What is required - Narrow the data below down to the lines containing "that".

(Records shown Opens)

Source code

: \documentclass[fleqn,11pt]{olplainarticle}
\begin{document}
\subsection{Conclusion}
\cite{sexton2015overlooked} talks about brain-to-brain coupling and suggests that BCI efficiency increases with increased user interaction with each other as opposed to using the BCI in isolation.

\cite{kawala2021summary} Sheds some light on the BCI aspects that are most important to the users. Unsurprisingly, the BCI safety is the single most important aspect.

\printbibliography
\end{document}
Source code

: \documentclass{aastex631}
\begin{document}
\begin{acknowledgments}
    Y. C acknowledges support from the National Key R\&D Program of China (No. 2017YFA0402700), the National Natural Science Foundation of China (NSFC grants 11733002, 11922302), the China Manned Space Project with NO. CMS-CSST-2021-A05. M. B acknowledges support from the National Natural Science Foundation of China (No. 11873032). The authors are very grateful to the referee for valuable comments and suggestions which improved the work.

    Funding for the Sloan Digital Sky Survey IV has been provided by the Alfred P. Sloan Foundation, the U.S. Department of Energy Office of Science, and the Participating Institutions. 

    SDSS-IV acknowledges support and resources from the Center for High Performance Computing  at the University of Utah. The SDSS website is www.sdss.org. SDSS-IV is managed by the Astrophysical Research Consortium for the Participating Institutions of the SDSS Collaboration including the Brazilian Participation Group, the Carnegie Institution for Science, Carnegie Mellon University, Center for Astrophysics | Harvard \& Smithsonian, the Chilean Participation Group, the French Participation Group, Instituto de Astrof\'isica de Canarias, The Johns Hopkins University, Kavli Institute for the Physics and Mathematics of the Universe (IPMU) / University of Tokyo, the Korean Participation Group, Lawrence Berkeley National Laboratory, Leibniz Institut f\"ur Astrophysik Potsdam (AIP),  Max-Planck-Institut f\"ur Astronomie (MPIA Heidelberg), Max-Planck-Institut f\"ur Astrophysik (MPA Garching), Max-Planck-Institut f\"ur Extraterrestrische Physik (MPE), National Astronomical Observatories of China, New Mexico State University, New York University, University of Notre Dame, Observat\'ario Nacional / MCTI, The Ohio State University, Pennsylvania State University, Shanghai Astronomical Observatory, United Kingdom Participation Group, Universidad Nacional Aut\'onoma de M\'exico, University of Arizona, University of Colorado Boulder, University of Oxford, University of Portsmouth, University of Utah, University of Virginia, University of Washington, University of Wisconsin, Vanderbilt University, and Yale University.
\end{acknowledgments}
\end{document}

(Records shown Closes)

Output for this exercise -
\cite{sexton2015overlooked} talks about brain-to-brain coupling and suggests that BCI efficiency increases with increased user interaction with each other as opposed to using the BCI in isolation.
\cite{kawala2021summary} Sheds some light on the BCI aspects that are most important to the users. Unsurprisingly, the BCI safety is the single most important aspect.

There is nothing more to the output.